START Records for processing

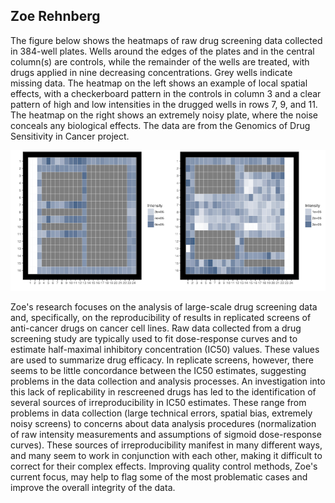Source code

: ## Zoe Rehnberg

The figure below shows the heatmaps of raw drug screening data collected in 384-well plates. Wells around the edges of the
plates and in the central column(s) are controls, while the remainder of the wells are treated, with drugs applied in nine
decreasing concentrations. Grey wells indicate missing data. The heatmap on the left shows an example of local spatial
effects, with a checkerboard pattern in the controls in column 3 and a clear pattern of high and low intensities in the
drugged wells in rows 7, 9, and 11. The heatmap on the right shows an extremely noisy plate, where the noise conceals any
biological effects. The data are from the Genomics of Drug Sensitivity in Cancer project.

![Heatmaps of raw drug screening data](rehnberg.png)

Zoe's research focuses on the analysis of large-scale drug screening data and, specifically, on the reproducibility of results
in replicated screens of anti-cancer drugs on cancer cell lines. Raw data collected from a drug screening study are typically
used to fit dose-response curves and to estimate half-maximal inhibitory concentration (IC50) values. These values are used to
summarize drug efficacy. In replicate screens, however, there seems to be little concordance between the IC50 estimates,
suggesting problems in the data collection and analysis processes. An investigation into this lack of replicability in
rescreened drugs has led to the identification of several sources of irreproducibility in IC50 estimates. These range from
problems in data collection (large technical errors, spatial bias, extremely noisy screens) to concerns about data analysis
procedures (normalization of raw intensity measurements and assumptions of sigmoid dose-response curves). These sources of
irreproducibility manifest in many different ways, and many seem to work in conjunction with each other, making it difficult
to correct for their complex effects. Improving quality control methods, Zoe's current focus, may help to flag some of the
most problematic cases and improve the overall integrity of the data.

END Records for processing

Could you output the lines above exactly, with no pictures included?

Source code

: ## Zoe Rehnberg

The figure below shows the heatmaps of raw drug screening data collected in 384-well plates. Wells around the edges of the
plates and in the central column(s) are controls, while the remainder of the wells are treated, with drugs applied in nine
decreasing concentrations. Grey wells indicate missing data. The heatmap on the left shows an example of local spatial
effects, with a checkerboard pattern in the controls in column 3 and a clear pattern of high and low intensities in the
drugged wells in rows 7, 9, and 11. The heatmap on the right shows an extremely noisy plate, where the noise conceals any
biological effects. The data are from the Genomics of Drug Sensitivity in Cancer project.

![Heatmaps of raw drug screening data](rehnberg.png)

Zoe's research focuses on the analysis of large-scale drug screening data and, specifically, on the reproducibility of results
in replicated screens of anti-cancer drugs on cancer cell lines. Raw data collected from a drug screening study are typically
used to fit dose-response curves and to estimate half-maximal inhibitory concentration (IC50) values. These values are used to
summarize drug efficacy. In replicate screens, however, there seems to be little concordance between the IC50 estimates,
suggesting problems in the data collection and analysis processes. An investigation into this lack of replicability in
rescreened drugs has led to the identification of several sources of irreproducibility in IC50 estimates. These range from
problems in data collection (large technical errors, spatial bias, extremely noisy screens) to concerns about data analysis
procedures (normalization of raw intensity measurements and assumptions of sigmoid dose-response curves). These sources of
irreproducibility manifest in many different ways, and many seem to work in conjunction with each other, making it difficult
to correct for their complex effects. Improving quality control methods, Zoe's current focus, may help to flag some of the
most problematic cases and improve the overall integrity of the data.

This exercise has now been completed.